(Stored data)
Segment Open

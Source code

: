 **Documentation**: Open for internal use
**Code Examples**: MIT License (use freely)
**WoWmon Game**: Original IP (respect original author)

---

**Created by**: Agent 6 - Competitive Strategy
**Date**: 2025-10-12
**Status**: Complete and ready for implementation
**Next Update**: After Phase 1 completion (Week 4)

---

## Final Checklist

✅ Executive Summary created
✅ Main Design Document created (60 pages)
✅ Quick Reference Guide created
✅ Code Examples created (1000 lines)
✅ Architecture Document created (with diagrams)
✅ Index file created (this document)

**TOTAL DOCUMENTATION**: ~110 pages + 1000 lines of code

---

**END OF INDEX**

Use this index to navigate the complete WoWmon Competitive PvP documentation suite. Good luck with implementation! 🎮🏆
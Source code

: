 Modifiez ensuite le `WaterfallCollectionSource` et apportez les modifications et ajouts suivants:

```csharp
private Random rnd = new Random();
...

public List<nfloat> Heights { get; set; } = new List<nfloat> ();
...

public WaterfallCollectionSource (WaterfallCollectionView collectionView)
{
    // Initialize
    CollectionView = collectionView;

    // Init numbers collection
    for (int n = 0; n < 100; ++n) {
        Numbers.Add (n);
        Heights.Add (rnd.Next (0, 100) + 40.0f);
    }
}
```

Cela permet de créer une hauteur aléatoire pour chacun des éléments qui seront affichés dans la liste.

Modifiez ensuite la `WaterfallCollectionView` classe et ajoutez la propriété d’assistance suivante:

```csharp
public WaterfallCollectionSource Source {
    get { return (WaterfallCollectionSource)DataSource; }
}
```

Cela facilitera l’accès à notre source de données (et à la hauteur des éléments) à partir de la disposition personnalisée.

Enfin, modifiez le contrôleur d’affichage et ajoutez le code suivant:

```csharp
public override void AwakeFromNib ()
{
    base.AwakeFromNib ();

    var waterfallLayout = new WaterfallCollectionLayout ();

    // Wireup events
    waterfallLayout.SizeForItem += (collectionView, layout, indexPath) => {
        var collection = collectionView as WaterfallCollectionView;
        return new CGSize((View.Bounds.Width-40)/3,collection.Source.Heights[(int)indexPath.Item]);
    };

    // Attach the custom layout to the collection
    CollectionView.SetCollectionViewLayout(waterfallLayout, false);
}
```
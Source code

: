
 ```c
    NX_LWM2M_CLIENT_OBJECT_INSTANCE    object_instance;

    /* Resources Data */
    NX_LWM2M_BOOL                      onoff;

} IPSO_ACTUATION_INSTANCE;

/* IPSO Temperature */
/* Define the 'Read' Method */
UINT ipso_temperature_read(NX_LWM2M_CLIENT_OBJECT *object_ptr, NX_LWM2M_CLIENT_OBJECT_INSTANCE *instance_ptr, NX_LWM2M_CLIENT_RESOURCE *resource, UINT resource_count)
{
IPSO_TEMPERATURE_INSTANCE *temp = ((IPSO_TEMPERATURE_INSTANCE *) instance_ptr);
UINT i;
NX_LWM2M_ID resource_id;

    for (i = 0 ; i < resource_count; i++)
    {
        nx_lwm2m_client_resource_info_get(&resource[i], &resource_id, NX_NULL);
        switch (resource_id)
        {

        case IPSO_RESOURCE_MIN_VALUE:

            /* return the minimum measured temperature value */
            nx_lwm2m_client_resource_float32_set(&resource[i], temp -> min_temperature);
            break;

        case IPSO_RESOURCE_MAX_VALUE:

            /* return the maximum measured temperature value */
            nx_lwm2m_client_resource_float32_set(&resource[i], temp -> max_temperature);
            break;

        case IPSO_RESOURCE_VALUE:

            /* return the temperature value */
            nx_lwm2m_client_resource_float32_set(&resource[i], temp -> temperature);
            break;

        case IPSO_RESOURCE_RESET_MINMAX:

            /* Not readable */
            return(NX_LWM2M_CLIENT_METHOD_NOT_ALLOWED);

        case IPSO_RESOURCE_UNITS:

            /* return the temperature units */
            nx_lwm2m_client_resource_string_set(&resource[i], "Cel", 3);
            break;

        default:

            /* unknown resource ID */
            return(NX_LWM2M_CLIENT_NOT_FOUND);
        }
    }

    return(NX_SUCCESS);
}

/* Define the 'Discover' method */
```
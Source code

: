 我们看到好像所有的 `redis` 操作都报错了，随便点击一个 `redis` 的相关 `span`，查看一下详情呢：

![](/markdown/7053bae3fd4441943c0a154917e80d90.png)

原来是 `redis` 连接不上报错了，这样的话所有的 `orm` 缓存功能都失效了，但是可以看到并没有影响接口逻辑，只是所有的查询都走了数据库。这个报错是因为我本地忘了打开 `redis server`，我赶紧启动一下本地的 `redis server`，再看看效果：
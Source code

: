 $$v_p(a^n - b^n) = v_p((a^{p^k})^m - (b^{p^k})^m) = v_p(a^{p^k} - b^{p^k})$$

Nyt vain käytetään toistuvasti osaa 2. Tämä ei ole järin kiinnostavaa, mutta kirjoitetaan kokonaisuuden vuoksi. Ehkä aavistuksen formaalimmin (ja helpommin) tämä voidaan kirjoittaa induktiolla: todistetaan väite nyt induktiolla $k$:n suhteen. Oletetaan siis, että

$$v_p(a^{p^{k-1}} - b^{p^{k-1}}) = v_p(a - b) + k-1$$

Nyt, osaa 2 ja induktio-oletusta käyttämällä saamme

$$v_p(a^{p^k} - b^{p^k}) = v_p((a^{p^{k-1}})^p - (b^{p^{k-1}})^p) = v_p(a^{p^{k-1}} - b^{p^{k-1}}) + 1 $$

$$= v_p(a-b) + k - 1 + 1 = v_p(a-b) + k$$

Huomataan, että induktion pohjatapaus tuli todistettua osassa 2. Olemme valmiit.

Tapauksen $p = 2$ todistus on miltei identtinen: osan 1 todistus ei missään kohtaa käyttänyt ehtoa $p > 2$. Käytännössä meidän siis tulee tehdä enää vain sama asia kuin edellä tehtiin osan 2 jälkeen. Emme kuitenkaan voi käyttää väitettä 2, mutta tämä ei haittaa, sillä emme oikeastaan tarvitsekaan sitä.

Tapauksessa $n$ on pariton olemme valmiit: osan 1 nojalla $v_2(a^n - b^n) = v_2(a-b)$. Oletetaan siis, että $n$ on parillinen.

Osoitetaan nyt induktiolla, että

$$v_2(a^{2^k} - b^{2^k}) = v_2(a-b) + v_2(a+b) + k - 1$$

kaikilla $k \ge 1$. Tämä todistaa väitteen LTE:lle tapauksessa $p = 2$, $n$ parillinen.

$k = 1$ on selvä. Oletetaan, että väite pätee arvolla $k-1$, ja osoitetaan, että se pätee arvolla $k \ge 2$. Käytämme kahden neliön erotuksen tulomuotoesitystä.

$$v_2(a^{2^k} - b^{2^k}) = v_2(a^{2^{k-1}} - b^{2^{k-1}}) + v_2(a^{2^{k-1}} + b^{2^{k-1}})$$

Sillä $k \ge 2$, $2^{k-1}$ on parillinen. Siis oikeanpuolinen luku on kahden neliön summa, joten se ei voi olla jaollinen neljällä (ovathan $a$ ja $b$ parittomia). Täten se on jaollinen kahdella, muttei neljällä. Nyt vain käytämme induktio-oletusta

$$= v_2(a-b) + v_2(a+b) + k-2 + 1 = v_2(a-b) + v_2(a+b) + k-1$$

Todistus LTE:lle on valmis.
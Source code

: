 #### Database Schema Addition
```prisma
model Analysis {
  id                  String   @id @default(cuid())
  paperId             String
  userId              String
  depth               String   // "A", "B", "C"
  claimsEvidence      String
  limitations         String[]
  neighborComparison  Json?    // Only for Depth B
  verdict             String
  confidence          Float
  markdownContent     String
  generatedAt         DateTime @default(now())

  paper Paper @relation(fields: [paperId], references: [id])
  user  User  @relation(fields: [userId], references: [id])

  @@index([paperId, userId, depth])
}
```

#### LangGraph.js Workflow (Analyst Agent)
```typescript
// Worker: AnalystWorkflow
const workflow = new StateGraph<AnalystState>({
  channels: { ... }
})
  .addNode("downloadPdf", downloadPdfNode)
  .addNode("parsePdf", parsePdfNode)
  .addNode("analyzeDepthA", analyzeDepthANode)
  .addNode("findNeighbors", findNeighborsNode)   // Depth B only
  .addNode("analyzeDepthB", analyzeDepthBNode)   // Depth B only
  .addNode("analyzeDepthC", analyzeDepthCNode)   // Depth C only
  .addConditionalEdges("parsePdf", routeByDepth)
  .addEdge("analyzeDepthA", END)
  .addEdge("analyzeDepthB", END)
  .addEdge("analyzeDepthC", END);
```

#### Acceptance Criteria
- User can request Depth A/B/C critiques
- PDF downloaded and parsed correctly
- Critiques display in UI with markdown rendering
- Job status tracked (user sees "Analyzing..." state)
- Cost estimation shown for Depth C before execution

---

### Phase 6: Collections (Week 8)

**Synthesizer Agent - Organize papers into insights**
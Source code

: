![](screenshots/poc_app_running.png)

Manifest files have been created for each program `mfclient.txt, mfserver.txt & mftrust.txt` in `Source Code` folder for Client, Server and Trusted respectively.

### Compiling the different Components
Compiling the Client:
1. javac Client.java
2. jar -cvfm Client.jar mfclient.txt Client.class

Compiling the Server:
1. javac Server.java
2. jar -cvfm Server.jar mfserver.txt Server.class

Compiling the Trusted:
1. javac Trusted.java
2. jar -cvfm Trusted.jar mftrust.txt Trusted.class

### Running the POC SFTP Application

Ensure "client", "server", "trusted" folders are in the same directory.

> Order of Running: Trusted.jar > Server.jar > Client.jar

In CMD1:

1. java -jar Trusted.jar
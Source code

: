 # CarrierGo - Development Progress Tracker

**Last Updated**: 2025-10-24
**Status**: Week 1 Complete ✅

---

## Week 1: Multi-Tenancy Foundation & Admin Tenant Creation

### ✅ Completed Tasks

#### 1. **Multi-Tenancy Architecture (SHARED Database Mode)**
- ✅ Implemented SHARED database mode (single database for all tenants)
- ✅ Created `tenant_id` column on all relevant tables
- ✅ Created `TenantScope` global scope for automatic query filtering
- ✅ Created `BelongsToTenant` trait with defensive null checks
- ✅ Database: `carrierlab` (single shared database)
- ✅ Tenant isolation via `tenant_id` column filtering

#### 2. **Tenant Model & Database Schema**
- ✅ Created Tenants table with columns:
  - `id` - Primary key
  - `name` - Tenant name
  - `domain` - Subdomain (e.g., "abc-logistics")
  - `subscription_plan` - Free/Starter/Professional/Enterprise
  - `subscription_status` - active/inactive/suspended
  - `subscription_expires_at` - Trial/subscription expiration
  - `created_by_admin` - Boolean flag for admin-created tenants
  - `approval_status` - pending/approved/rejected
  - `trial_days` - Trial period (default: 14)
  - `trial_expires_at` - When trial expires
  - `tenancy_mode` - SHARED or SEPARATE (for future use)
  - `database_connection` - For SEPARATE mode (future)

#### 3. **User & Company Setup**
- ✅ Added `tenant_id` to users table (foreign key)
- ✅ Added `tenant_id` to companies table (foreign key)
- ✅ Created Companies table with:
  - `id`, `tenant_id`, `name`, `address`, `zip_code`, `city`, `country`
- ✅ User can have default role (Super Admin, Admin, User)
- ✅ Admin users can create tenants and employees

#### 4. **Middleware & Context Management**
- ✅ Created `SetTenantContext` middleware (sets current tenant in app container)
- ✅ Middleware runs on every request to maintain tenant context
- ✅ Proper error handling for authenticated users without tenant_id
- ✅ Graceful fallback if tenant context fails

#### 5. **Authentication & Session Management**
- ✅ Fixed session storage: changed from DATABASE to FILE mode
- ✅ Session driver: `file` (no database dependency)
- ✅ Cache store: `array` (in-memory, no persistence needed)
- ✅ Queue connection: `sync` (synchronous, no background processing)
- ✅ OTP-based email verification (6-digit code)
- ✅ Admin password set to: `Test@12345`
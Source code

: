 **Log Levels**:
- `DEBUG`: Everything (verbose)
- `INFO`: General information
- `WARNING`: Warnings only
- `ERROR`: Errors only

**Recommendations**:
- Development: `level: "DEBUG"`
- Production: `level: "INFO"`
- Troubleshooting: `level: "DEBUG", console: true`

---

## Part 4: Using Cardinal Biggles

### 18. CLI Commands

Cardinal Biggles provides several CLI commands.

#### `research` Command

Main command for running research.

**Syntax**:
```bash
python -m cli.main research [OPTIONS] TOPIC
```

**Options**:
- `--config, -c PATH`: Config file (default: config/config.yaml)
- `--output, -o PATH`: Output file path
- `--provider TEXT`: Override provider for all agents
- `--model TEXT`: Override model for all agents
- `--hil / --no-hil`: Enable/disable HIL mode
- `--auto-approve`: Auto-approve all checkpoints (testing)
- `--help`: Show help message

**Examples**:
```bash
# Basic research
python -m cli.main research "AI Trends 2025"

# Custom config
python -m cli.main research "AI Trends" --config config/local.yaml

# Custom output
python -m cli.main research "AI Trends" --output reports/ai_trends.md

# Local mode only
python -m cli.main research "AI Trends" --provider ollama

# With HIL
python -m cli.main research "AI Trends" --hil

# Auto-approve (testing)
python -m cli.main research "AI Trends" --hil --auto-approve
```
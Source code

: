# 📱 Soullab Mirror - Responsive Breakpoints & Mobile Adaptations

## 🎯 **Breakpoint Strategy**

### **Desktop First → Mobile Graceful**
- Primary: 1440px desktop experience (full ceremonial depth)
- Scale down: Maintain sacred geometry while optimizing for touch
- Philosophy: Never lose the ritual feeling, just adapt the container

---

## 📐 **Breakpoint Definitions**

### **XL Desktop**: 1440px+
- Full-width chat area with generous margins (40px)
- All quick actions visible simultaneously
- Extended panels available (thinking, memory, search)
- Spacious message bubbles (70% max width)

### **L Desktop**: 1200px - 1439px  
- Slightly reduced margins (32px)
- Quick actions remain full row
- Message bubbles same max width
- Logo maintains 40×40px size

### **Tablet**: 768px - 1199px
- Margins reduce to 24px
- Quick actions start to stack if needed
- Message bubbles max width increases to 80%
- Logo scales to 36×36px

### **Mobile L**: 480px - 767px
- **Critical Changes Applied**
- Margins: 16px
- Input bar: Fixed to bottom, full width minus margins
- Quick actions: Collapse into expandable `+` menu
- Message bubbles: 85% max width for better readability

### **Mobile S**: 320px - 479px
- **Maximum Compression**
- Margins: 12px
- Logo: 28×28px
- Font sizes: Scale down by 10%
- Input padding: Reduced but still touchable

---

Segment Closed

Please give the number of lines above that hold the word "mfclient", and only that number.

2